Figure 19 : L’immigration canadienne a fortement diminué
Nota : Au 30 septembre 2025. Sources : Statistique Canada, RBC GMA
Figure 20 : La Banque du Canada a procédé à des baisses de taux musclées
Nota : Au 1er décembre 2025. Sources : Bloomberg, RBC GMA
Parmi les aspects positifs, on pourrait soutenir que les fortes réductions des taux d’intérêt de la BdC stimuleront l’économie. D’ailleurs, nous avons remarqué une certaine amélioration des indices qui suivent l’activité économique (figure 21). En outre, comme la BdC a réduit les taux d’intérêt davantage que les autres banques centrales, il est probable que les écarts de taux avec les autres pays se résorberont à mesure que les taux baisseront dans d’autres régions. Un tel scénario augmenterait l’attrait du huard.
Figure 21 : L’économie canadienne s’améliore
Nota : Au 1er décembre 2025. Sources : Citigroup, Bloomberg, RBC GMA
Sur le plan du commerce, comme le Canada est riche en hydroélectricité, il est un bon partenaire pour les États-Unis, dont la demande en énergie s’envole parallèlement à la construction de centres de traitement de données pour les plus grandes sociétés technologiques. C’est l’une des raisons pour lesquelles nous pensons que les négociations au sujet de l’AEUMC se dérouleront mieux que prévu et que le huard pourrait regagner une partie du terrain perdu vers la fin de 2026. Alors que la campagne publicitaire contre les États-Unis menée par le premier ministre de l’Ontario, Doug Ford, a irrité l’administration américaine, des signes d’amélioration des relations entre les deux pays sont apparus en novembre.

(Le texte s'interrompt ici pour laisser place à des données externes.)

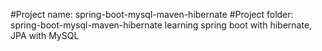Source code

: #Project name:  spring-boot-mysql-maven-hibernate
#Project folder:  spring-boot-mysql-maven-hibernate
learning spring boot with hibernate, JPA with MySQL


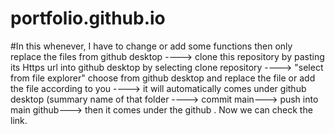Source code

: # portfolio.github.io

#In this whenever, I have to change or add some functions then only replace the files from github desktop ----> clone this repository by pasting its Https url into github desktop by selecting clone repository ----> "select from file explorer" choose from github desktop and replace the file or add the file according to you ----> it will automatically comes under github desktop (summary name of that folder ----> commit main---> push into main github---> then it comes under the github . 
Now we can check the link.
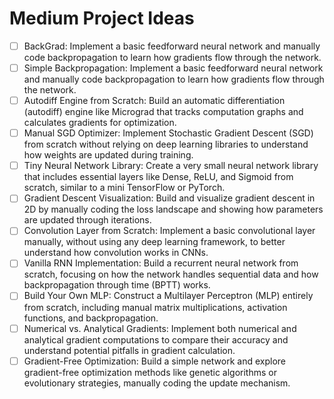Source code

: # Medium Project Ideas 

- [ ] BackGrad: Implement a basic feedforward neural network and manually code backpropagation to learn how gradients flow through the network.
- [ ] Simple Backpropagation: Implement a basic feedforward neural network and manually code backpropagation to learn how gradients flow through the network.
- [ ] Autodiff Engine from Scratch: Build an automatic differentiation (autodiff) engine like Micrograd that tracks computation graphs and calculates gradients for optimization.
- [ ] Manual SGD Optimizer: Implement Stochastic Gradient Descent (SGD) from scratch without relying on deep learning libraries to understand how weights are updated during training.
- [ ] Tiny Neural Network Library: Create a very small neural network library that includes essential layers like Dense, ReLU, and Sigmoid from scratch, similar to a mini TensorFlow or PyTorch.
- [ ] Gradient Descent Visualization: Build and visualize gradient descent in 2D by manually coding the loss landscape and showing how parameters are updated through iterations.
- [ ] Convolution Layer from Scratch: Implement a basic convolutional layer manually, without using any deep learning framework, to better understand how convolution works in CNNs.
- [ ] Vanilla RNN Implementation: Build a recurrent neural network from scratch, focusing on how the network handles sequential data and how backpropagation through time (BPTT) works.
- [ ] Build Your Own MLP: Construct a Multilayer Perceptron (MLP) entirely from scratch, including manual matrix multiplications, activation functions, and backpropagation.
- [ ] Numerical vs. Analytical Gradients: Implement both numerical and analytical gradient computations to compare their accuracy and understand potential pitfalls in gradient calculation.
- [ ] Gradient-Free Optimization: Build a simple network and explore gradient-free optimization methods like genetic algorithms or evolutionary strategies, manually coding the update mechanism.
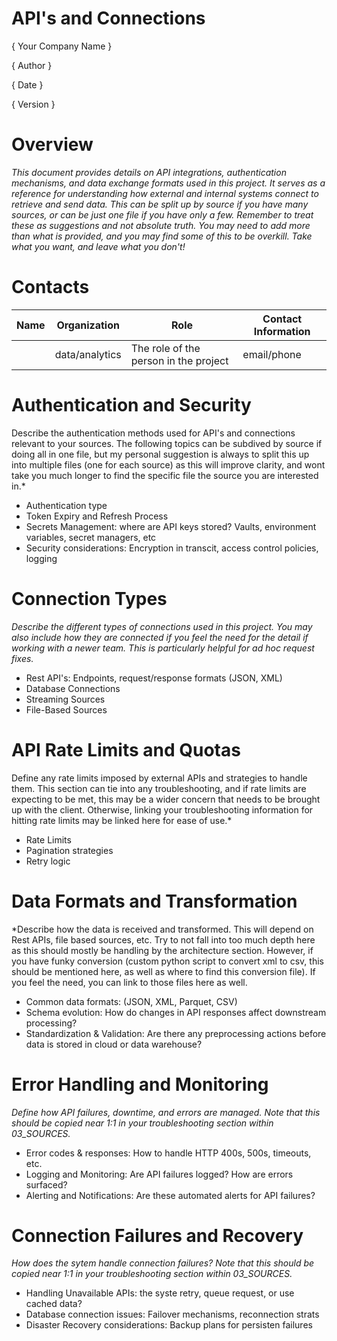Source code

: # API's and Connections

{ Your Company Name }

{ Author  }

{ Date }

{ Version }

# Overview

*This document provides details on API integrations, authentication mechanisms, and data exchange formats used in this project. It serves as a reference for understanding how external and internal systems connect to retrieve and send data. This can be split up by source if you have many sources, or can be just one file if you have only a few. Remember to treat these as suggestions and not absolute truth. You may need to add more than what is provided, and you may find some of this to be overkill. Take what you want, and leave what you don't!* 


# Contacts

| Name | Organization   | Role                                  | Contact Information |
|------|----------------|---------------------------------------|---------------------|
|      | data/analytics | The role of the person in the project | email/phone         |


# Authentication and Security

Describe the authentication methods used for API's and connections relevant to your sources. The following topics can be subdived by source if doing all in one file, but my personal suggestion is always to split this up into multiple files (one for each source) as this will improve clarity, and wont take you much longer to find the specific file the source you are interested in.*

  - Authentication type
  - Token Expiry and Refresh Process
  - Secrets Management: where are API keys stored? Vaults, environment variables, secret managers, etc
  - Security considerations: Encryption in transcit, access control policies, logging
 

# Connection Types

*Describe the different types of connections used in this project. You may also include how they are connected if you feel the need for the detail if working with a newer team. This is particularly helpful for ad hoc request fixes.*

- Rest API's: Endpoints, request/response formats (JSON, XML)
- Database Connections
- Streaming Sources
- File-Based Sources

# API Rate Limits and Quotas

Define any rate limits imposed by external APIs and strategies to handle them. This section can tie into any troubleshooting, and if rate limits are expecting to be met, this may be a wider concern that needs to be brought up with the client. Otherwise, linking your troubleshooting information for hitting rate limits may be linked here for ease of use.*

- Rate Limits
- Pagination strategies
- Retry logic


# Data Formats and Transformation

*Describe how the data is received and transformed. This will depend on Rest APIs, file based sources, etc. Try to not fall into too much depth here as this should mostly be handling by the architecture section. However, if you have funky conversion (custom python script to convert xml to csv, this should be mentioned here, as well as where to find this conversion file). If you feel the need, you can link to those files here as well.  

- Common data formats: (JSON, XML, Parquet, CSV)
- Schema evolution: How do changes in API responses affect downstream processing?
- Standardization & Validation: Are there any preprocessing actions before data is stored in cloud or data warehouse?

# Error Handling and Monitoring

*Define how API failures, downtime, and errors are managed.  Note that this should be copied near 1:1 in your troubleshooting section within 03_SOURCES.*

- Error codes & responses: How to handle HTTP 400s, 500s, timeouts, etc.
- Logging and Monitoring: Are API failures logged? How are errors surfaced?
- Alerting and Notifications: Are these automated alerts for API failures?


# Connection Failures and Recovery

*How does the sytem handle connection failures? Note that this should be copied near 1:1 in your troubleshooting section within 03_SOURCES.*

- Handling Unavailable APIs: the syste retry, queue request, or use cached data?
- Database connection issues: Failover mechanisms, reconnection strats
- Disaster Recovery considerations: Backup plans for persisten failures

Donald Trump a alors ouvert la porte à un allégement des droits de douane punitifs de 25 % sur l’acier et l’aluminium imposés au Canada au début de l’année. Notre optimisme se justifie aussi par les pressions qu’exercent des groupes industriels américains sur la Maison-Blanche pour préserver l’accord commercial existant et alléger les droits de douane sectoriels imposés aux partenaires commerciaux nord-américains des États-Unis.
Compte tenu d’un taux de change de 1,40 $ CA par dollar US, le huard est sous-évalué de près de 20 % en fonction du pouvoir d’achat et est proche des niveaux auxquels les investisseurs canadiens ont intérêt à couvrir leurs positions en dollars américains. Jusqu’à maintenant, les investisseurs canadiens ne se sont pas empressés de couvrir leur risque de change, étant donné le coût élevé de la couverture et l’assez grande stabilité du taux de change. Le dollar canadien pourrait rester à la traîne des autres monnaies des marchés développés au cours des premiers mois de 2026, mais nous croyons qu’il gagnera du terrain contre la plupart de ses pairs dans le courant de l’année. Nous prévoyons que le huard se négociera à 1,32 $ CA par dollar américain d’ici la fin de la prochaine année.